Britain’s Vendetta against Tommy Robinson.
Part IV of a series: Who is Tommy Robinson?
by Michael Isenberg.

Tommy is still on 23.5-hour solitary confinement. The prison is refusing to post his letters to his wife and children quoting that they may be shared on line. I would have thought it is the choice of the recipient to decide if they would like to share a letter they have received. He is also only allowed out of his cell for a shower and phone call at 1-1.30pm each day which means he cannot speak to his children as they are at school. Being treated worse than a terrorist.

That update appeared on Tommy Robinson’s Facebook page yesterday and is just the latest chapter in Her Majesty’s Government’s despicable persecution of the English Defense League founder and anti-Islamization activist.

In Part I of this series, I provided a short bio of Mr. Robinson: his upbringing in Luton, his young adult years as a soccer hooligan, and how he was drawn into activism by the growing racial tensions and rising crime in a town where everyone knew everyone else. In Parts 2 and 3 I took on the most common accusations that Mr. Robinson’s opponents level against him, that he’s a fascist (ludicrous) and a racist (it’s complicated).

In this installment, I’ll cover the British government’s response to Mr. Robinson, which can only be described as a vendetta. His current imprisonment, for exercising freedom of the press (or as the police called it, “disturbing the peace”), was merely one in a long chain of abuses and usurpations directed at Mr. Robinson. “The moment we started the EDL,” he writes in his autobiography Enemy of the State,

with me as the nominal head, the British state declared war on Tommy Robinson. Whether it was the police using arrest and detention as a way to either piss me off or disrupt EDL activities, whether it was taking apart my working life going back to the Year Dot, or whether it was prison governors and screws physically throwing me to the lions by putting me on an open wing amongst violent Muslim extremists, I’ve had the lot thrown at me.

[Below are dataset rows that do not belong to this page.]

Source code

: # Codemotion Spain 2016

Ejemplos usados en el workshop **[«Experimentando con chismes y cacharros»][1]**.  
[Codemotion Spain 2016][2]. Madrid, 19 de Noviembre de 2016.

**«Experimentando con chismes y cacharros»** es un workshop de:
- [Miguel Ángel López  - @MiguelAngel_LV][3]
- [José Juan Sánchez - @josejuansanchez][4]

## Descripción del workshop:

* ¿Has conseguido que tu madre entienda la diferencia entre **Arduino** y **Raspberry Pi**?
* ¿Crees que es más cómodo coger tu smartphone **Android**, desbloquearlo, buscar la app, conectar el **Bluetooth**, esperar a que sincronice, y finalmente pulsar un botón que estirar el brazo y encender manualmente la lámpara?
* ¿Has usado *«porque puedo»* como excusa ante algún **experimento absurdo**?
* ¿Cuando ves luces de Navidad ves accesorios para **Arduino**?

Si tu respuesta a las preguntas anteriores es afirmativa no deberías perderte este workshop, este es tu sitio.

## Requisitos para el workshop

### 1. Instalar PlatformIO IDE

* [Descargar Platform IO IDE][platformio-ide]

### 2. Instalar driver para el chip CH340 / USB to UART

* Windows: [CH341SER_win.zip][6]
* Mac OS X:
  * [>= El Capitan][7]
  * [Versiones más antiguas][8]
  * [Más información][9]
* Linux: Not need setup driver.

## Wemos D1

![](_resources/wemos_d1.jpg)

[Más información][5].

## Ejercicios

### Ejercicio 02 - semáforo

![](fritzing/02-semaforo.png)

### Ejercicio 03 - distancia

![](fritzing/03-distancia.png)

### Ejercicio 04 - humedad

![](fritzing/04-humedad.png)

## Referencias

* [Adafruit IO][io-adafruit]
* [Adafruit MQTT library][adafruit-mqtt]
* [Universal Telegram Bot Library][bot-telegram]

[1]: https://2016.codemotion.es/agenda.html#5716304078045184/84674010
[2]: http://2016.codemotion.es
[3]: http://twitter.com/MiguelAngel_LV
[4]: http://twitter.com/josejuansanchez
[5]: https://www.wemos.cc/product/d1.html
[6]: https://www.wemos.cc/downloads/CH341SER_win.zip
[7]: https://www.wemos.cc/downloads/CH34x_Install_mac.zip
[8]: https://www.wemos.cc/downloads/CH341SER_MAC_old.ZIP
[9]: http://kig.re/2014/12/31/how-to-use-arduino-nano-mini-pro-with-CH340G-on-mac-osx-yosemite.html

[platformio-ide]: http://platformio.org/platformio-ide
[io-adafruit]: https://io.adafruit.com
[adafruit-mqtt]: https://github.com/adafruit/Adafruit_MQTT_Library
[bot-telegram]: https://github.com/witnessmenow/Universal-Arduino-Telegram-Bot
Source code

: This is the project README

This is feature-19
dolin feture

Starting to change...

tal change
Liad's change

The goal? To grind me down. To shut me up. That’s all I can fathom. To make the point that the state can beat down anyone who thinks they can mess with it.

Many of his arrests were little more than harassment. On one occasion he was taken in for burglary—even though eyewitnesses described the suspects as a black man and a 6’1” blonde. Clearly neither were the 5’6” Robinson. But even after being cleared, such harassment does its harm: “The headline would do all the damage required, and I’d seen this so many times, with different charges, different incidents. Accused of this, suspected of that, arrested on this and that … and then the charges are dropped, but the damage is already done.”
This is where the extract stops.